The novel is an encyclopaedia of Beckett’s literary concepts. He certainly
made use of it in composing his other novels. I might even call this work
emblematic of Beckett’s oeuvre, because it contains its past and its future
together. It is the peak of early Beckett prose, and we are witnesses of the
desperate struggle against the influence of Joyce and Proust, and of the shift
towards his later style.
The other manuscript was an 18-page one-act variant of Fin de partie/
Endgame, entitled Avant Fin de partie. This manuscript, however, was no
draft but a mature literary work. I translated it into Hungarian. On returning
from Reading, at the time a freelance, I was awarded a year’s MTA Soros
scholarship to continue work in Beckett’s oeuvre. For a while publishers and
editorial offices opened before me and accepted my translations and articles.

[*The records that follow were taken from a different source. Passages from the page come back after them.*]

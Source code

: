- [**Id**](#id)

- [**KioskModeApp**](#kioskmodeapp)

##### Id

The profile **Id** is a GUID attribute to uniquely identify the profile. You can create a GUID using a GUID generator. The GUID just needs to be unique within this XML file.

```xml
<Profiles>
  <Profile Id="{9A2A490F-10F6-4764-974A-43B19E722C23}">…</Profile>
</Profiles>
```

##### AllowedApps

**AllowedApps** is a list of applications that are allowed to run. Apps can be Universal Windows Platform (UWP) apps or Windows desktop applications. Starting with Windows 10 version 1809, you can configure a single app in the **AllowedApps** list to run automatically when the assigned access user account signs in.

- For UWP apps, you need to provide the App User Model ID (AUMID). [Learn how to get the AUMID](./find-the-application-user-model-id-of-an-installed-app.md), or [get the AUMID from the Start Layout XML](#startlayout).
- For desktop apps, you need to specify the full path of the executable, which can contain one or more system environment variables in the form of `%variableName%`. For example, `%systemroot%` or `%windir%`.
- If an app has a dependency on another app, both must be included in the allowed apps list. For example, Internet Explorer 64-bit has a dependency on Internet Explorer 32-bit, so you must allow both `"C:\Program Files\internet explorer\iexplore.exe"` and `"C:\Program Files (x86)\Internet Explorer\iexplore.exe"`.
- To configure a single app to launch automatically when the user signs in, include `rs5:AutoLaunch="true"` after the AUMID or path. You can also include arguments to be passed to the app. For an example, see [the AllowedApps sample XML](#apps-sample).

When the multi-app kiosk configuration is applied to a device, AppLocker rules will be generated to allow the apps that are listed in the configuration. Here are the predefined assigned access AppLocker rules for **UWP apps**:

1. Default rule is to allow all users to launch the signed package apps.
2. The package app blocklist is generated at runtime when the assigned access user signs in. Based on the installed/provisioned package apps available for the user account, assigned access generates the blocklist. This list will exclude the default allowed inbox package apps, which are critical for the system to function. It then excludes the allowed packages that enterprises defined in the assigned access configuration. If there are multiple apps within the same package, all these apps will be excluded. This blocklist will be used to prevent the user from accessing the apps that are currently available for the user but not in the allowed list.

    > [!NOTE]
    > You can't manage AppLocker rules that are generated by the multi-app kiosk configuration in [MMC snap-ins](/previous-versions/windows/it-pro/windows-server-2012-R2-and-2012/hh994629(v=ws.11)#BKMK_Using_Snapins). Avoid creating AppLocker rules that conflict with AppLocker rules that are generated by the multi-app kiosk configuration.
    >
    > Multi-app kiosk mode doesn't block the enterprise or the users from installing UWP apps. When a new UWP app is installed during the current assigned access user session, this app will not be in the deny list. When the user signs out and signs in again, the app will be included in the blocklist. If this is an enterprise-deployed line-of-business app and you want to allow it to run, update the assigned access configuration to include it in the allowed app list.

It was during this period that my intensive Beckett activity began in earnest.
I translated all his post-1970 “dramolettes” for the volume Beckett Osszes
Dramaäi (Beckett’s Collected Dramas), Three Dialogues with Georges Duthuit,
Hugh Kenner’s Flaubert, Joyce and Beckett: The Stoic Comedians; 1 wrote
an essay Beckett and Film, and also at this time succeeded in publishing
his celebrated essays on painting. I gave a lecture on him, entitled “Samuel
Beckett, in Paris 1928 to 1930,” which was a decisive period of his life, not
least because of his connection to Joyce. I translated and published Mercier
and Camier and How It Is. I made his works known on radio, translated
John Calder’s book The Philosophy of Samuel Beckett for the centenary and
published an essay on the Three Novels for his ninetieth anniversary.
The year 1996 was a notable one. That was when Professor James Knowlson’s
biography of Beckett Damned to Fame was published; this was authorized,
because Knowlson had asked Beckett to approve almost every word. It can only
be said that without knowledge of this book authentic research into Beckett
cannot be carried out. I would be prepared to translate it at any time.
° Gerry Dukes: How It Is With Bouncing Bel, Irish Times, 31 October 1992, in James Knowlson:
Damned to Fame: The Life of Samuel Beckett, London, Bloomsbury, 1996, 147.